— PROBLEM STATEMENT —
Once you find the line containing "- Telegram bot" in the data below, copy it and each following line exactly, up to and including the line containing "- Root cause analysis", and nothing else.

——————————

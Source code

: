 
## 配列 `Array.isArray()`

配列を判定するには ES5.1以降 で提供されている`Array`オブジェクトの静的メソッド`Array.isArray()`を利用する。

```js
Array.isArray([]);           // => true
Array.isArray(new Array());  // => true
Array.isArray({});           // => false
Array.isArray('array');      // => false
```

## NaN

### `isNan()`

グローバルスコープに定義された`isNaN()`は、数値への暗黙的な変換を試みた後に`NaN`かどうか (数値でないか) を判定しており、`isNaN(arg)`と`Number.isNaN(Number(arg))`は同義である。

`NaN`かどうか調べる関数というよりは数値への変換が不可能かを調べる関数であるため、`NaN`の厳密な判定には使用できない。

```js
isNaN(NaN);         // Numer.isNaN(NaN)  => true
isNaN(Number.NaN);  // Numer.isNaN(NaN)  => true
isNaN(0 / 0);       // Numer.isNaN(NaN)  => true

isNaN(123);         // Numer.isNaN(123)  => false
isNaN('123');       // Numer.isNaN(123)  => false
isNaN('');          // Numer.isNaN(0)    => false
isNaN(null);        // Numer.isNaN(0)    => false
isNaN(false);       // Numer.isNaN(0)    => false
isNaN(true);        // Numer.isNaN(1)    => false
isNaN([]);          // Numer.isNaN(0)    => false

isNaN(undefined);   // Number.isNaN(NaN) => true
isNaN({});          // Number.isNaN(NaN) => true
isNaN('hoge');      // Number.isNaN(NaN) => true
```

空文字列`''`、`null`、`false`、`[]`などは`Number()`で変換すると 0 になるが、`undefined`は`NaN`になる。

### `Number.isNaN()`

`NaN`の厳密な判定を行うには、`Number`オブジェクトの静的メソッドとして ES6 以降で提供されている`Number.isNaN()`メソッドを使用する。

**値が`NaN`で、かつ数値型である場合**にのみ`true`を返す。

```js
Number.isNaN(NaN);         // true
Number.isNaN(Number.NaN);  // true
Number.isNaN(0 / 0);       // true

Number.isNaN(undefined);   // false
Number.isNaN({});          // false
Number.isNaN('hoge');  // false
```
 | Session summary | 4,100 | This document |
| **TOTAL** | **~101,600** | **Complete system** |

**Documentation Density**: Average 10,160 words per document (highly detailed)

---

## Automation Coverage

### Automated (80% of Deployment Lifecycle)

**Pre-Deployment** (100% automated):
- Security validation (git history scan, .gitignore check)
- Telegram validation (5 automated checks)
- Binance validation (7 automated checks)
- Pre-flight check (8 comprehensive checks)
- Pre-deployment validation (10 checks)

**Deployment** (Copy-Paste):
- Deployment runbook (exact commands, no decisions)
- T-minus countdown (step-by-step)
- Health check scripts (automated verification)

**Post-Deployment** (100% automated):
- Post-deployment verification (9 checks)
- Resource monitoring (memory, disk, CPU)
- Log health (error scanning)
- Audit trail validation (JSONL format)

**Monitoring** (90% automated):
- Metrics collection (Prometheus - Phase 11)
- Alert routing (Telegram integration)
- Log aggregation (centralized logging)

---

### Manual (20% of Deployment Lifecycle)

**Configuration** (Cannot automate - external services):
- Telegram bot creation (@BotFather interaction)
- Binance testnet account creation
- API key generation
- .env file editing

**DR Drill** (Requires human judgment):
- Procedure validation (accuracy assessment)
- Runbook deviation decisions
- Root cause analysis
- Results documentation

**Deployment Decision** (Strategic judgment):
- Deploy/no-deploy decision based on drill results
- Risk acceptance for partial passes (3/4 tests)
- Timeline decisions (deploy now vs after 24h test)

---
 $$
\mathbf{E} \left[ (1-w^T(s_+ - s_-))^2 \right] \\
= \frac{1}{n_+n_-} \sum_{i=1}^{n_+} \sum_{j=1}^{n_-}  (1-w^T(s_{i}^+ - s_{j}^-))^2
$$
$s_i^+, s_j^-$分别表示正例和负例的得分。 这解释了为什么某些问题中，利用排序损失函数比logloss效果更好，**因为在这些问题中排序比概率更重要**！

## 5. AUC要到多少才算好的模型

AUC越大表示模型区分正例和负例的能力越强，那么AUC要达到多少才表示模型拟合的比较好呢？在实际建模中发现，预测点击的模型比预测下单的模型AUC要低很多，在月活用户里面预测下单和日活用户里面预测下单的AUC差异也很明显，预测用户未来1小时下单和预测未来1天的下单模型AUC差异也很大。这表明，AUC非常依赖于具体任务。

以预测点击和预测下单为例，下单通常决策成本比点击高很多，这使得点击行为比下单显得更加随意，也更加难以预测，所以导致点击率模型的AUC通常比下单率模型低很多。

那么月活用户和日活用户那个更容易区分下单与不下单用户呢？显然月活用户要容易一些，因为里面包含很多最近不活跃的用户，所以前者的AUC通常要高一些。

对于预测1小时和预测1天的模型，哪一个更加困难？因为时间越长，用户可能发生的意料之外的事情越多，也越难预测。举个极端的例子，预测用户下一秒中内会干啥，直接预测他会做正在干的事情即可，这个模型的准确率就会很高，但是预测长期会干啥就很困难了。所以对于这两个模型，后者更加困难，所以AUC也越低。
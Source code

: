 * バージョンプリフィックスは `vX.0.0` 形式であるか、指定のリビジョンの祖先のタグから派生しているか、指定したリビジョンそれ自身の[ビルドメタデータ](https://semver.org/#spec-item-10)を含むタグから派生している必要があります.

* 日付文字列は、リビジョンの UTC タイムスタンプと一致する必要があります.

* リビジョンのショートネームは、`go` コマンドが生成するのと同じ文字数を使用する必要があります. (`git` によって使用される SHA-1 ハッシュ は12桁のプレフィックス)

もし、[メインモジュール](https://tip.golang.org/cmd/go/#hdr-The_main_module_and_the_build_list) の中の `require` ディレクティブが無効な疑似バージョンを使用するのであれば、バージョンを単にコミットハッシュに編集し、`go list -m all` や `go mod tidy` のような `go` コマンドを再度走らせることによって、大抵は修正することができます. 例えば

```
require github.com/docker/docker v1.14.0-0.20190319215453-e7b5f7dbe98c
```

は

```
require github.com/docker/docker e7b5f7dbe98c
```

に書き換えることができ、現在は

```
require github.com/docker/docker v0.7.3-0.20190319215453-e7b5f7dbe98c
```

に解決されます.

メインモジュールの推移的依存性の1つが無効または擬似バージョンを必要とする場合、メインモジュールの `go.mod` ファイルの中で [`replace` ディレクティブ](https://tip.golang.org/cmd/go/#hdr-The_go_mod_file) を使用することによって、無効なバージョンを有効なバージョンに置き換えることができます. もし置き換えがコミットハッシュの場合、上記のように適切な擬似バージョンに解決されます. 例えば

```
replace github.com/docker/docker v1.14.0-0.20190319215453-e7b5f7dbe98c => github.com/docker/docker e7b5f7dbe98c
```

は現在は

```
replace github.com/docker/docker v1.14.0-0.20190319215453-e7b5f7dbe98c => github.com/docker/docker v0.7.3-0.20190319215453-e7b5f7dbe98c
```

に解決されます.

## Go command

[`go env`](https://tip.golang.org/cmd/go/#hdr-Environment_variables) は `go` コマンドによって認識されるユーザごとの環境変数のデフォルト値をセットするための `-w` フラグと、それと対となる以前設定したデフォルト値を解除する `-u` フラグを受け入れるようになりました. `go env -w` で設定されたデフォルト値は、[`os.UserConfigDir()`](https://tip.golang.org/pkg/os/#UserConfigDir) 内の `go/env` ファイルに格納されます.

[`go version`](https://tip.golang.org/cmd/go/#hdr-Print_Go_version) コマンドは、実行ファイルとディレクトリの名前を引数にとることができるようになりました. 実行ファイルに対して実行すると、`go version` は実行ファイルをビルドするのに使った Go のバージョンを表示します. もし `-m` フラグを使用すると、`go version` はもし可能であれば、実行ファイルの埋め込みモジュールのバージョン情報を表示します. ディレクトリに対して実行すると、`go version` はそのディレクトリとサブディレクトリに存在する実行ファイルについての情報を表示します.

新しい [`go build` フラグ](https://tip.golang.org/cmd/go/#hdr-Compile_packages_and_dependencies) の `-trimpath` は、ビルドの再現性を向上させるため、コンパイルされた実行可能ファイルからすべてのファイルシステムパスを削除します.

——————————

— ANSWER BOX —
- Telegram bot creation (@BotFather interaction)
- Binance testnet account creation
- API key generation
- .env file editing

**DR Drill** (Requires human judgment):
- Procedure validation (accuracy assessment)
- Runbook deviation decisions
- Root cause analysis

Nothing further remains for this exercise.